Astrid Gjertsen (14 September 192817 June 2020) was a Norwegian-Danish politician who served as a member of the Norwegian Parliament as a member of the Conservative Party from 1969 to 1989. From 1981 to 1986, she served as the Minister of Consumer Affairs and Administration. In 2013, Gjertsen was named as the ninth most important woman in Norwegian history by Verdens Gang.

Early life
Astrid Gjertsen was born on 14 September 1928, in Horsens, Denmark, to Senius Spaabæk and Helga Mogensen. She graduated from high school in Horsens in 1946.

In 1945, she worked for the Youth Red Cross where she met John Herbert Gjertsen, a Norwegian who had been a prisoner of war in a concentration camp during World War II since 1942 for his involvement in a resistance movement. On 21 September 1946, she married Gjertsen. During her marriage, she lived in Oslo, Norway, and later in Borøya, Aust-Agder, Norway.

Career

Local politics
In 1967, Gjertsen was elected to the Tvedestrand municipal council and served until 1975. From 1972 to 1975, she served as the leader of the Conservatives in Tvedestrand.

Parliament
In 1969, she was elected as a deputy representative to the Norwegian Parliament from Aust-Agder, and later as a parliamentary representative in 1973, as a member of the Conservative Party. From 1978 to 1982, she served as the 2nd Deputy Chairman of the Right.

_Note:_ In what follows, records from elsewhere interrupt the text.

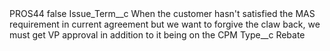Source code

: <?xml version="1.0" encoding="UTF-8"?>
<CustomMetadata xmlns="http://soap.sforce.com/2006/04/metadata" xmlns:xsi="http://www.w3.org/2001/XMLSchema-instance" xmlns:xsd="http://www.w3.org/2001/XMLSchema">
    <label>PROS44</label>
    <protected>false</protected>
    <values>
        <field>Issue_Term__c</field>
        <value xsi:type="xsd:string">When the customer hasn&apos;t satisfied the MAS requirement in current agreement but we want to forgive the claw back, we must get VP approval in addition to it being on the CPM</value>
    </values>
    <values>
        <field>Type__c</field>
        <value xsi:type="xsd:string">Rebate</value>
    </values>
</CustomMetadata>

In 1974, she served as a deputy representative to the United Nations General Assembly. In 1978, she served as a member of the parliamentary delegation to the Nordic Council.

On 14 October 1981, she became the Minister of State in the Ministry of Consumers and Administration. She was one of four women in Kåre Willoch's cabinet. During her tenure, the telephone monopoly was disbanded; she supported deregulation, and supported allowing for longer shopping hours and Sunday shopping.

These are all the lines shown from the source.